Note: The following was originally written in December
So I am an uncle again. My brother’s wife gave birth to my new nephew just this morning and I am filled with emotions both good and bad. Good, in that I am happy to have a new family member and am always impressed by the miracle of life. Bad, because my father is not here to see his first grandson and because my poor little nephew is being born into one of the most fucked-up times in human history. Maybe sad is the preferred adjective here, because I also wish I could have been there but he is across the country and multiple factors kept me in the northland.
My dad would be happy as shit I am sure, so for that one I feel ok. As for the current state of the world, who knows? The world is supposed to end this next year, but people have been saying that since time started so that shouldn’t be a real issue. I guess I mean specifically the way people treat each other, from backstabbing to shit-talking to just looking the either way when someone needs help. Everyone is guilty of this at some point but it’s the amount of people I’ve seen as of late who don’t seem to ever realize they’re doing it and amend their behavior.
I feel the same way about the state of the world as I do dub step music, a current craze amongst the younger generation. It sounds bad, I can’t dance to it and it confuses me. If you don’t know about it, it’s like this drum and bass thing that occasionally has vocals and what sounds to me like electronic mosquitoes buzzing around. I am sure it has its merits but I just don’t get it. Am I getting old? Will all music be weird to me by the time my new nephew is old enough to appreciate it?
- “All things must pass”-George Harrison
I don’t know if my dad was ever into the solo work of the Beatles but I am sure he would have loved this song both for its music and lyrics. I think it is my favorite solo song by George and maybe even of any songs he’s written period, although “Something” is pretty damned good. I really love the first couplet which is “The sunrise doesn’t last all morning / A cloudburst doesn’t last all day”. To me, it says everything is fleeting and we have to grab at what we can when we can. It is clearly some type of Tao rephrasing but like any song, I think its content allows for multiple interpretations.
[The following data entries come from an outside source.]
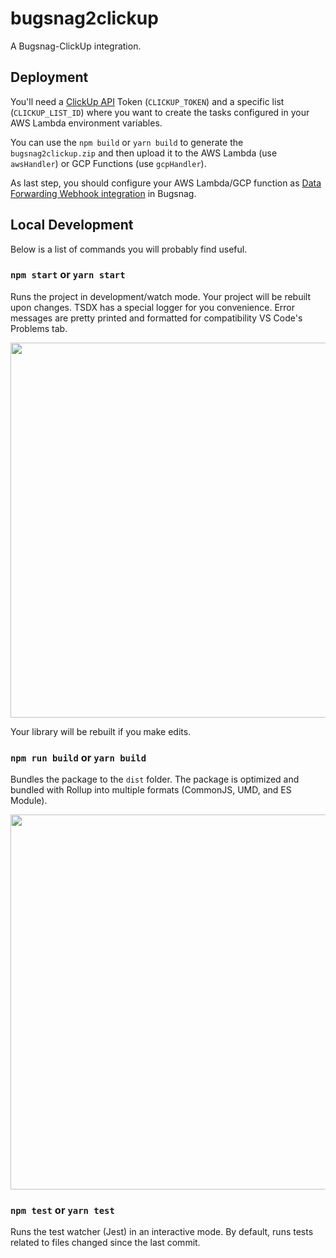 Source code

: # bugsnag2clickup

A Bugsnag-ClickUp integration.

## Deployment

You'll need a [ClickUp API](https://clickup.com/api) Token (`CLICKUP_TOKEN`) and a specific list (`CLICKUP_LIST_ID`) where you want to create the tasks configured in your AWS Lambda environment variables.

You can use the `npm build` or `yarn build` to generate the `bugsnag2clickup.zip` and then upload it to the AWS Lambda (use `awsHandler`) or GCP Functions (use `gcpHandler`).

As last step, you should configure your AWS Lambda/GCP function as [Data Forwarding Webhook integration](https://docs.bugsnag.com/product/integrations/data-forwarding/webhook/) in Bugsnag.

## Local Development

Below is a list of commands you will probably find useful.

### `npm start` or `yarn start`

Runs the project in development/watch mode. Your project will be rebuilt upon changes. TSDX has a special logger for you convenience. Error messages are pretty printed and formatted for compatibility VS Code's Problems tab.

<img src="https://user-images.githubusercontent.com/4060187/52168303-574d3a00-26f6-11e9-9f3b-71dbec9ebfcb.gif" width="600" />

Your library will be rebuilt if you make edits.

### `npm run build` or `yarn build`

Bundles the package to the `dist` folder.
The package is optimized and bundled with Rollup into multiple formats (CommonJS, UMD, and ES Module).

<img src="https://user-images.githubusercontent.com/4060187/52168322-a98e5b00-26f6-11e9-8cf6-222d716b75ef.gif" width="600" />

### `npm test` or `yarn test`

Runs the test watcher (Jest) in an interactive mode.
By default, runs tests related to files changed since the last commit.
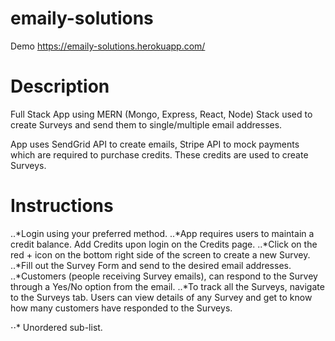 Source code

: # emaily-solutions

Demo https://emaily-solutions.herokuapp.com/

# Description

Full Stack App using MERN (Mongo, Express, React, Node) Stack used to create Surveys and send them to single/multiple email addresses.

App uses SendGrid API to create emails, Stripe API to mock payments which are required to purchase credits. These credits are used to create Surveys.

# Instructions

..*Login using your preferred method.
..*App requires users to maintain a credit balance. Add Credits upon login on the Credits page.
..*Click on the red + icon on the bottom right side of the screen to create a new Survey.
..*Fill out the Survey Form and send to the desired email addresses.
..*Customers (people receiving Survey emails), can respond to the Survey through a Yes/No option from the email.
..*To track all the Surveys, navigate to the Surveys tab. Users can view details of any Survey and get to know how many customers have responded to the Surveys.

⋅⋅* Unordered sub-list. 
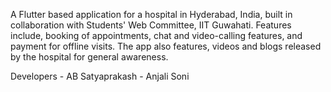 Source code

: A Flutter based application for a hospital in Hyderabad, India, built in collaboration with Students' Web Committee, IIT Guwahati. Features include, booking of appointments, chat and video-calling features, and payment for offline visits. The app also features, videos and blogs released by the hospital for general awareness.

Developers - AB Satyaprakash
           - Anjali Soni
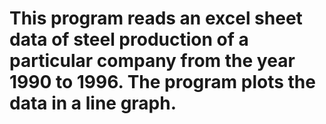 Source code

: # This program reads an excel sheet data of steel production of a particular company from the year 1990 to 1996. The program plots the data in a line graph.
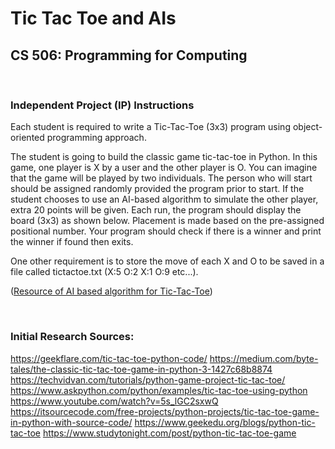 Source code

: 
# Tic Tac Toe and AIs

## CS 506: Programming for Computing

<br>

### Independent Project (IP) Instructions

Each student is required to write a Tic-Tac-Toe (3x3) program using object-oriented programming approach.

The student is going to build the classic game tic-tac-toe in Python. In this game, one player is X by a user and the other player is O. You can imagine that the game will be played by two individuals. The person who will start should be assigned randomly provided the program prior to start. If the student chooses to use an AI-based algorithm to simulate the other player, extra 20 points will be given. Each run, the program should display the board (3x3) as shown below. Placement is made based on the pre-assigned positional number. Your program should check if there is a winner and print the winner if found then exits.

One other requirement is to store the move of each X and O to be saved in a file called tictactoe.txt (X:5 O:2 X:1 O:9 etc...).  

([Resource of AI based algorithm for Tic-Tac-Toe](https://towardsdatascience.com/tic-tac-toe-creating-unbeatable-ai-with-minimax-algorithm-8af9e52c1e7d))

<br>

### Initial Research Sources:

https://geekflare.com/tic-tac-toe-python-code/
https://medium.com/byte-tales/the-classic-tic-tac-toe-game-in-python-3-1427c68b8874
https://techvidvan.com/tutorials/python-game-project-tic-tac-toe/
https://www.askpython.com/python/examples/tic-tac-toe-using-python
https://www.youtube.com/watch?v=5s_lGC2sxwQ
https://itsourcecode.com/free-projects/python-projects/tic-tac-toe-game-in-python-with-source-code/
https://www.geekedu.org/blogs/python-tic-tac-toe
https://www.studytonight.com/post/python-tic-tac-toe-game
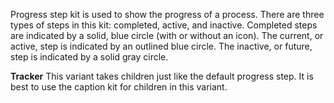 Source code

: Progress step kit is used to show the progress of a process. There are three types of steps in this kit: completed, active, and inactive. Completed steps are indicated by a solid, blue circle (with or without an icon). The current, or active, step is indicated by an outlined blue circle. The inactive, or future, step is indicated by a solid gray circle. 

**Tracker**
This variant takes children just like the default progress step. It is best to use the caption kit for children in this variant.
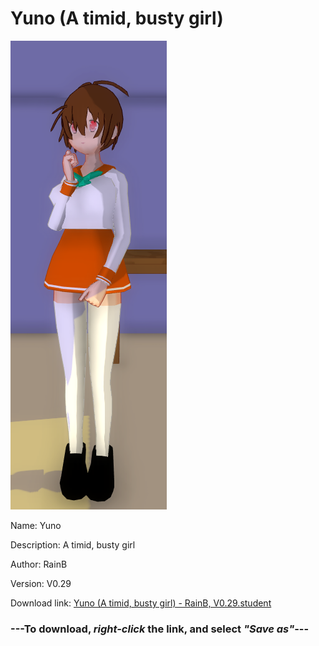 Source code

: # Yuno (A timid, busty girl)

<img src = "https://raw.githubusercontent.com/Arbiter1223/Daigaku-Gurashi-Custom-Students/master/Students/Files/Yuno%20(A%20timid%2C%20busty%20girl).png">

Name: Yuno

Description: A timid, busty girl

Author: RainB

Version: V0.29

Download link: <a href="https://raw.githubusercontent.com/Arbiter1223/Daigaku-Gurashi-Custom-Students/master/Students/Files/Yuno%20(A%20timid%2C%20busty%20girl)%20-%20RainB%2C%20V0.29.student">Yuno (A timid, busty girl) - RainB, V0.29.student</a>

### ---**To download, _right-click_ the link, and select _"Save as"_**---
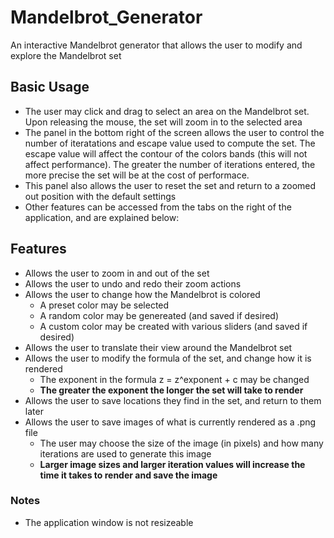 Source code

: # Mandelbrot_Generator
An interactive Mandelbrot generator that allows the user to modify and explore the Mandelbrot set

## Basic Usage
- The user may click and drag to select an area on the Mandelbrot set. Upon releasing the mouse, the set will zoom in to the selected area
- The panel in the bottom right of the screen allows the user to control the number of iteratations and escape value used to compute the set. The escape value will affect the contour of the colors bands (this will not affect performance). The greater the number of iterations entered, the more precise the set will be at the cost of performace.
- This panel also allows the user to reset the set and return to a zoomed out position with the default settings
- Other features can be accessed from the tabs on the right of the application, and are explained below:

## Features
- Allows the user to zoom in and out of the set
- Allows the user to undo and redo their zoom actions
- Allows the user to change how the Mandelbrot is colored
  - A preset color may be selected
  - A random color may be genereated (and saved if desired)
  - A custom color may be created with various sliders (and saved if desired)
- Allows the user to translate their view around the Mandelbrot set
- Allows the user to modify the formula of the set, and change how it is rendered
  - The exponent in the formula z = z^exponent + c may be changed
  - **The greater the exponent the longer the set will take to render**
- Allows the user to save locations they find in the set, and return to them later
- Allows the user to save images of what is currently rendered as a .png file
  - The user may choose the size of the image (in pixels) and how many iterations are used to generate this image
  - **Larger image sizes and larger iteration values will increase the time it takes to render and save the image**

### Notes
- The application window is not resizeable

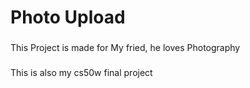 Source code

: <h1 align="left">Photo Upload</h1>

###

<p align="left">This Project is made for My fried, he loves Photography</p>

###

<p align="left">This is also my cs50w final project </p>

###

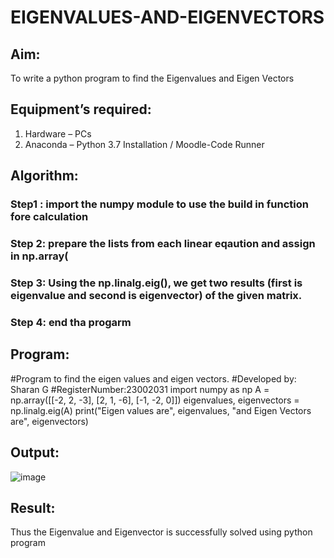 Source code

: # EIGENVALUES-AND-EIGENVECTORS
## Aim:
To write a python program to find the Eigenvalues and Eigen Vectors
## Equipment’s required:
1. 	Hardware – PCs
2. 	Anaconda – Python 3.7 Installation / Moodle-Code Runner
## Algorithm:
### Step1 : import the numpy module to use the build in function fore calculation
### Step 2: prepare the lists from each linear eqaution and assign in np.array(
### Step 3: Using the np.linalg.eig(),  we get two results (first is eigenvalue and second is eigenvector) of the given matrix.
### Step 4: end tha progarm

## Program:
#Program to find the eigen values and eigen vectors.
#Developed by: Sharan G
#RegisterNumber:23002031
import numpy as np
A = np.array([[-2, 2, -3], [2, 1, -6], [-1, -2, 0]])
eigenvalues, eigenvectors = np.linalg.eig(A)
print("Eigen values are", eigenvalues, "and Eigen Vectors are", eigenvectors)

## Output:
![image](https://github.com/Sharan1731/EIGENVALUES-AND-EIGENVECTORS/assets/144980172/de0b863d-5564-471b-8d22-0a544c13d247)

## Result:
Thus the Eigenvalue and Eigenvector is successfully solved using python program
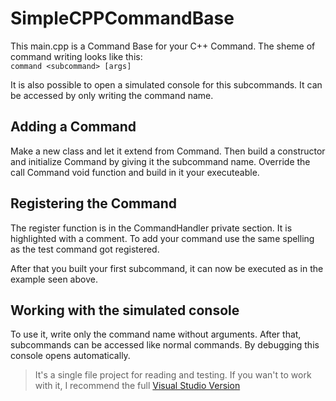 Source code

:SimpleCPPCommandBase
====================

This main.cpp is a Command Base for your C++ Command. The sheme of command writing looks like this:<br>
``command <subcommand> [args]``

It is also possible to open a simulated console for this subcommands. It can be accessed by only writing the command name.


Adding a Command
----------------
Make a new class and let it extend from Command. Then build a constructor and initialize Command by giving it the subcommand name.
Override the call Command void function and build in it your executeable.

Registering the Command
---------------------
The register function is in the CommandHandler private section. It is highlighted with a comment.
To add your command use the same spelling as the test command got registered.

After that you built your first subcommand, it can now be executed as in the example seen above.

Working with the simulated console
----------------------------
To use it, write only the command name without arguments. After that, subcommands can be accessed like normal commands.
By debugging this console opens automatically.

> It's a single file project for reading and testing. If you wan't to work with it, I recommend the full [Visual Studio Version](https://github.com/3l4ckL1ght/CustomCPPCommandHandler)
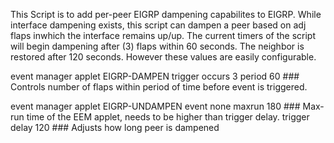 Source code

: This Script is to add per-peer EIGRP dampening capabilites to EIGRP. While interface dampening exists, this script
can dampen a peer based on adj flaps inwhich the interface remains up/up. The current timers of the script will 
begin dampening after (3) flaps within 60 seconds. The neighbor is restored after 120 seconds. However these values are
easily configurable.

event manager applet EIGRP-DAMPEN
 trigger occurs 3 period 60 ### Controls number of flaps within period of time before event is triggered.
 
event manager applet EIGRP-UNDAMPEN
 event none maxrun 180 ### Max-run time of the EEM applet, needs to be higher than trigger delay.
 trigger delay 120 ### Adjusts how long peer is dampened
You have a seemingly happy delivery of a dour realization, that shit happens and that is the way it is.
I find this song uplifting. The connotation of good or bad is something we ourselves add to whatever situation we are in. Keeping a positive outlook on all things, even death and loss, is easy to say and a bitch to actually do. However, it is very much worthwhile if you can. Check out the new documentary on Harrison on HBO, its killer.